Mais uma vez, os militares e seus aliados nos poderes constituídos são a ameaça imediata ao paraíso prometido. Felizmente, Max elimina Kruger - que, antes, havia matado a fria diretora da estação - e assim afasta o perigo. 

Como o messias cristão, ele dá sua vida livremente em holocausto para que todos possam ser cidadãos de Elysium. O Reino dos Céus é tornado acessível a todos. Ele cumpre seu destino e a revolução está completa. A velha ordem caiu e a era de harmonia, saúde e longevidade se inicia.

O transhumanismo vence o homem antigo. Novos céus e nova terra, literalmente. O Reino é instalado aqui mesmo, no imanente. O único detalhe é que Elysium, pairando sobre a Terra, tem a forma de um pentagrama. Simbólico.

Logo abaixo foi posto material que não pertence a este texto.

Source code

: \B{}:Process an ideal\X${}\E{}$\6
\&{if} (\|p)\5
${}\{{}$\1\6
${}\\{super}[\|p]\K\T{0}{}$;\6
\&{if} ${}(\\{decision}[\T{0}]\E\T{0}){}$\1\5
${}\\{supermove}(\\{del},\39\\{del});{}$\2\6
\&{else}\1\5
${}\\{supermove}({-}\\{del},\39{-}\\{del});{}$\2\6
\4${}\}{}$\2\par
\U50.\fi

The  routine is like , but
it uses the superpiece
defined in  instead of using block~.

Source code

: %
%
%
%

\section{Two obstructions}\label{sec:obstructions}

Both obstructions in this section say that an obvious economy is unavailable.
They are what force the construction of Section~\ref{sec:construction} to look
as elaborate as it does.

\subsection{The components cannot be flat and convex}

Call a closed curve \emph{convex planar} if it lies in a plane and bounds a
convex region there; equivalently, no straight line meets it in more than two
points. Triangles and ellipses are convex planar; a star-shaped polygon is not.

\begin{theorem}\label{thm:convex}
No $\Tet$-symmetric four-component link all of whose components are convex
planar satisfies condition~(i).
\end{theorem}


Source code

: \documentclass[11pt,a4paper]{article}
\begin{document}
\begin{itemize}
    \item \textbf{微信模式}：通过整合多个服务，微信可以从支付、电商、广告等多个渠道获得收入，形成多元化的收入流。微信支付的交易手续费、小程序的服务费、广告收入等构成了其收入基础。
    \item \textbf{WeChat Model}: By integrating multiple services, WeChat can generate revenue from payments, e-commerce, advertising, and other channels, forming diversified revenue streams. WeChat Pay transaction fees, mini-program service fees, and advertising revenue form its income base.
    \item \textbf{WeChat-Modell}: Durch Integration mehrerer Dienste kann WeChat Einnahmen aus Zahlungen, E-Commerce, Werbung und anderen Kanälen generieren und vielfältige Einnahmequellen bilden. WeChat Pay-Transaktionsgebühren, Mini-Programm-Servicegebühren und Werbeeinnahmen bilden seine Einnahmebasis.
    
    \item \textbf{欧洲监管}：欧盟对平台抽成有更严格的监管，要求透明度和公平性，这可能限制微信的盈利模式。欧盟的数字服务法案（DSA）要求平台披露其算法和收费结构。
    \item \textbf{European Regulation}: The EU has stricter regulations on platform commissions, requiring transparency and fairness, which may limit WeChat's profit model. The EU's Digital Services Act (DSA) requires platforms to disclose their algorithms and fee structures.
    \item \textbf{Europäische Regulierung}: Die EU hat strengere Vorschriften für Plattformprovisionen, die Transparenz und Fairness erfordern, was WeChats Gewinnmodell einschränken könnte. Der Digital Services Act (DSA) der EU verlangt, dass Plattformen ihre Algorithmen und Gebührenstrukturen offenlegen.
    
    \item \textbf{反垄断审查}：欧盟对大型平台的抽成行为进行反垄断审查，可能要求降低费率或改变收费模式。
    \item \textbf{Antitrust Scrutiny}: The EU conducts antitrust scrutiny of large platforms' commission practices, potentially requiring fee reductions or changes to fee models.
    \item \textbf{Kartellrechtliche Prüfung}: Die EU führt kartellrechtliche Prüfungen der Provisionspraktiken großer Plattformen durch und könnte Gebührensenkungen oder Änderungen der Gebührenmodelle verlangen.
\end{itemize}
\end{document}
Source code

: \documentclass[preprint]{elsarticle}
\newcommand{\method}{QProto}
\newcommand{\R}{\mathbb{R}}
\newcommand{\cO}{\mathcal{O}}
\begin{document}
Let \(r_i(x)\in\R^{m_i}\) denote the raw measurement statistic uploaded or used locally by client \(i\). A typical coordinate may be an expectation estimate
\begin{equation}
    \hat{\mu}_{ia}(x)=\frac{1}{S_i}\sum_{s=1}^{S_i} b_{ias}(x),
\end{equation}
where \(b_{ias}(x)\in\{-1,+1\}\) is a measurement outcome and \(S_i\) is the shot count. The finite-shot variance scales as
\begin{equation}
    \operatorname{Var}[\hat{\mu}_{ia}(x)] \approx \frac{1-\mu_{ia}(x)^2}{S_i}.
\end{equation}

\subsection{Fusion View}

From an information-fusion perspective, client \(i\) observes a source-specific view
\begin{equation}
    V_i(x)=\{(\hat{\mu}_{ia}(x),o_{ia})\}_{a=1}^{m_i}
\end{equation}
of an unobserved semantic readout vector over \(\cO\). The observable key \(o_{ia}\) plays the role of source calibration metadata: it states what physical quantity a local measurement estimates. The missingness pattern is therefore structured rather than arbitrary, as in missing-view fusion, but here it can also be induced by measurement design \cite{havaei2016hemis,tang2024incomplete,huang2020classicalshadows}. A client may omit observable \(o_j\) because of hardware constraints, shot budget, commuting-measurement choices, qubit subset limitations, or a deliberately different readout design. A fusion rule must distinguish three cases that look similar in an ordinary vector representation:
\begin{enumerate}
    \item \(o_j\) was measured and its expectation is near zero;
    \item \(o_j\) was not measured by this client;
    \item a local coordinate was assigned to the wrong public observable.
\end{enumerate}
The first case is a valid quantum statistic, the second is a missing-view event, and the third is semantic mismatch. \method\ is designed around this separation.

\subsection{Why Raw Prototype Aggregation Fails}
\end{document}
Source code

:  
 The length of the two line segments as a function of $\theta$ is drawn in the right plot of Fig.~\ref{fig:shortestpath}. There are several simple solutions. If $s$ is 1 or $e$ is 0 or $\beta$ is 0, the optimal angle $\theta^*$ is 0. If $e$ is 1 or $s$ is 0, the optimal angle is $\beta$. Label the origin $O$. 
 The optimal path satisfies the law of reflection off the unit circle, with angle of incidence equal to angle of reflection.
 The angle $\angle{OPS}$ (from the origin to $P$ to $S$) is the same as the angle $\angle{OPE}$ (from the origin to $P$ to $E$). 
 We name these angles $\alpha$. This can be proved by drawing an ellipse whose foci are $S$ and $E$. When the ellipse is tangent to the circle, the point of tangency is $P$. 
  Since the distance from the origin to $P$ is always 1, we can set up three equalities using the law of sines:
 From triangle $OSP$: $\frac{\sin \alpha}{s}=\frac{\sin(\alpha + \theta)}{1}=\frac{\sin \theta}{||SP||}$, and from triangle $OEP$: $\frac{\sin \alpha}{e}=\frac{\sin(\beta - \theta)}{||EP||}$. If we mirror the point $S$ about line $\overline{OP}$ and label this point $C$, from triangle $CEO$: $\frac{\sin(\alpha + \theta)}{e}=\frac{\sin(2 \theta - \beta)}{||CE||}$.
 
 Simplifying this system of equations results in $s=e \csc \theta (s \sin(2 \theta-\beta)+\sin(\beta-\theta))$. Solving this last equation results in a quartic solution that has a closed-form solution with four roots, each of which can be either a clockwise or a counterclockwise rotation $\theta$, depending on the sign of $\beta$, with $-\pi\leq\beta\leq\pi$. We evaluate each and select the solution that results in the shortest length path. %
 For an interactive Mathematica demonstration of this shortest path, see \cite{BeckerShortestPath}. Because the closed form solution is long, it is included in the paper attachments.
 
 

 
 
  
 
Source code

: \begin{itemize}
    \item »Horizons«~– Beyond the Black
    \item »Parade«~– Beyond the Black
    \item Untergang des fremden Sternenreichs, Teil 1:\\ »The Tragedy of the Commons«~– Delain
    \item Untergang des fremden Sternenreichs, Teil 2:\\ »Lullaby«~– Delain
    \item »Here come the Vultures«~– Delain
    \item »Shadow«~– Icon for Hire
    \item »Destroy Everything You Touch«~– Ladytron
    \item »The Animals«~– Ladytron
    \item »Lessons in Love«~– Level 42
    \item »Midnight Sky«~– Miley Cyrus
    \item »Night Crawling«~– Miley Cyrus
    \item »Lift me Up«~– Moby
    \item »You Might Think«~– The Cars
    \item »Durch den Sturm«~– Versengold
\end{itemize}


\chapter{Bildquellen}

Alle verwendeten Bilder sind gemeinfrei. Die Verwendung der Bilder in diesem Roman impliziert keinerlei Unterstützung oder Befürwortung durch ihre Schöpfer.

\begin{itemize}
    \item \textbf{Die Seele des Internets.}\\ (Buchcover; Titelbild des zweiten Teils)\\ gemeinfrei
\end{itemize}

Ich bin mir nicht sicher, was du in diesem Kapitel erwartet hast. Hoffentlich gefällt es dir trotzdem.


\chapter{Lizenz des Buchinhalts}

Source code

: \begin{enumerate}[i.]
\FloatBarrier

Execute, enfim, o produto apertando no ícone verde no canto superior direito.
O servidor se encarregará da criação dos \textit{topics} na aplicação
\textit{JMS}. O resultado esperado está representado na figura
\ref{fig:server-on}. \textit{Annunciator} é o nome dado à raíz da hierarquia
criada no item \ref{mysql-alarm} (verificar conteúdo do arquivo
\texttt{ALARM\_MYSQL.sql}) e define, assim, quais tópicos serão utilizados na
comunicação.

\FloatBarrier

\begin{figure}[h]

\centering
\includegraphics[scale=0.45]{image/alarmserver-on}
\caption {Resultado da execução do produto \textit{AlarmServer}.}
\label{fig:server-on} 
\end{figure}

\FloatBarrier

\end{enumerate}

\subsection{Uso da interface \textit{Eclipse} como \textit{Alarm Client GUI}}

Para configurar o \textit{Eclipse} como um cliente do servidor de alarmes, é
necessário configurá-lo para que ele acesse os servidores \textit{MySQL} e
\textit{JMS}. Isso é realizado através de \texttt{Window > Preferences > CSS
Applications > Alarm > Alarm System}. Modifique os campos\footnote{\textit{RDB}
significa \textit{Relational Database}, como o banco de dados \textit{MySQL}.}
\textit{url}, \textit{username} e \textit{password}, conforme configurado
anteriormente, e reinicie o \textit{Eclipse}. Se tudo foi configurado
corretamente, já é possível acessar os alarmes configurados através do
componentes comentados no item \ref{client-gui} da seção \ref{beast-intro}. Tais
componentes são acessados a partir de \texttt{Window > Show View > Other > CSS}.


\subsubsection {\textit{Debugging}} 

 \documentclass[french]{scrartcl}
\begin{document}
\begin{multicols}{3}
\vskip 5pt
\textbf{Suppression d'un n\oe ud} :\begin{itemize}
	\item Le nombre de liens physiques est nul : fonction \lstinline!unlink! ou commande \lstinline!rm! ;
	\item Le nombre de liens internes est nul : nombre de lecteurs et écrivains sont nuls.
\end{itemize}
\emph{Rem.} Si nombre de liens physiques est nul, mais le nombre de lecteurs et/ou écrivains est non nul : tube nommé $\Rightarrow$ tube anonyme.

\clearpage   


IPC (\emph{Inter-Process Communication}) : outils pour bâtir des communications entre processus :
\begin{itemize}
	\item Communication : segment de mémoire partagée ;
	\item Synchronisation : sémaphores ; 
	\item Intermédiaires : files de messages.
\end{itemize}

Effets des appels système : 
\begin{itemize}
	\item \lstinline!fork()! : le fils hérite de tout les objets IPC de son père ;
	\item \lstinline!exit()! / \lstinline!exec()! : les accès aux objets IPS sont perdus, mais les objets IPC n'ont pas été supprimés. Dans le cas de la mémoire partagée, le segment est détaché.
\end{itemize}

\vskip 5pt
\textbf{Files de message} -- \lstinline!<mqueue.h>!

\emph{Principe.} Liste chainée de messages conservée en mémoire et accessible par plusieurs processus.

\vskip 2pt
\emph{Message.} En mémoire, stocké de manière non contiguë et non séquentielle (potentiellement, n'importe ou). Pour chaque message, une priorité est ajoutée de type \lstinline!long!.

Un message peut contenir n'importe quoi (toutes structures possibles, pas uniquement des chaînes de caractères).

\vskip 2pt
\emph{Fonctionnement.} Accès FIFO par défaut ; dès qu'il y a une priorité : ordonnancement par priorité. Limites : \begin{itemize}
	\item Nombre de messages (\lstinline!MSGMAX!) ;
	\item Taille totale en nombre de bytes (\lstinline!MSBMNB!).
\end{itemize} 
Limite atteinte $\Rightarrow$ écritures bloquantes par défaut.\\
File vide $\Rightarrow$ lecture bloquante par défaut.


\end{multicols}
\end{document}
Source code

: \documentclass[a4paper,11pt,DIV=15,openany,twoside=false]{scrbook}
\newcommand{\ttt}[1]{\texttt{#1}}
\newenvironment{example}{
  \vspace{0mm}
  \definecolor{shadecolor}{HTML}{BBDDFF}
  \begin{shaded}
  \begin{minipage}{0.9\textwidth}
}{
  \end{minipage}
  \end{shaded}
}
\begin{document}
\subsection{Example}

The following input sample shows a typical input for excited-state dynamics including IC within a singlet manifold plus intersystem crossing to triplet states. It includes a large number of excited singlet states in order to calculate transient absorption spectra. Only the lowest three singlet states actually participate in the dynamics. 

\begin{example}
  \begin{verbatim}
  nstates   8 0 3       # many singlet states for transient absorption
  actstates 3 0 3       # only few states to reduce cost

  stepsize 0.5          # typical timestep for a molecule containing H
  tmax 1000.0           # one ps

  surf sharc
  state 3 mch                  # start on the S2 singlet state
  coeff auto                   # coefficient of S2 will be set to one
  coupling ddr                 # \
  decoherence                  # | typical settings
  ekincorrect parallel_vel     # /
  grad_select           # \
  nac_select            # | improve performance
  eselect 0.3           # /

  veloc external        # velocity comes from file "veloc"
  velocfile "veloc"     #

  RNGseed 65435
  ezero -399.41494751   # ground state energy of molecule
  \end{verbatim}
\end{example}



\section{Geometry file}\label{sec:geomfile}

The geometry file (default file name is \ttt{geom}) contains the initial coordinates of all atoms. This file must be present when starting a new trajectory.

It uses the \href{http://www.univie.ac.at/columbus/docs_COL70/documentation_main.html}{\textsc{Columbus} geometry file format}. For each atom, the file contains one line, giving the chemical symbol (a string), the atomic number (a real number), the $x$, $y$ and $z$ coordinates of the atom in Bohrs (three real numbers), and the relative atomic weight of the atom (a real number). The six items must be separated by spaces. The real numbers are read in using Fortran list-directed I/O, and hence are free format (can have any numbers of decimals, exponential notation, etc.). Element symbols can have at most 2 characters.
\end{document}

Não há como não notar que o tema da transformação reaparece em Elysium muito mais forte e explícito do que em District 9. O homem-máquina tem ali um papel messiânico evidente. É a tecnologia que trará ao homem a realização das promessas que a teologia e a religião não parecem capazes de cumprir: um novo corpo "ressuscitado" e o retorno ao paraíso perdido por Adão.

As consequências funestas da Queda são reparadas não pela Encarnação do Verbo de Deus no mundo, mas pela ação da tecnologia. Algo que é nossa criação pode no final nos salvar de nossa própria fragilidade humana. Eis o cerne de Chappie. No filme estão presentes de novo os mesmos elementos tradicionais do conto do "patinho feio": a inocência do simpático robô, a exclusão, o preconceito, etc. 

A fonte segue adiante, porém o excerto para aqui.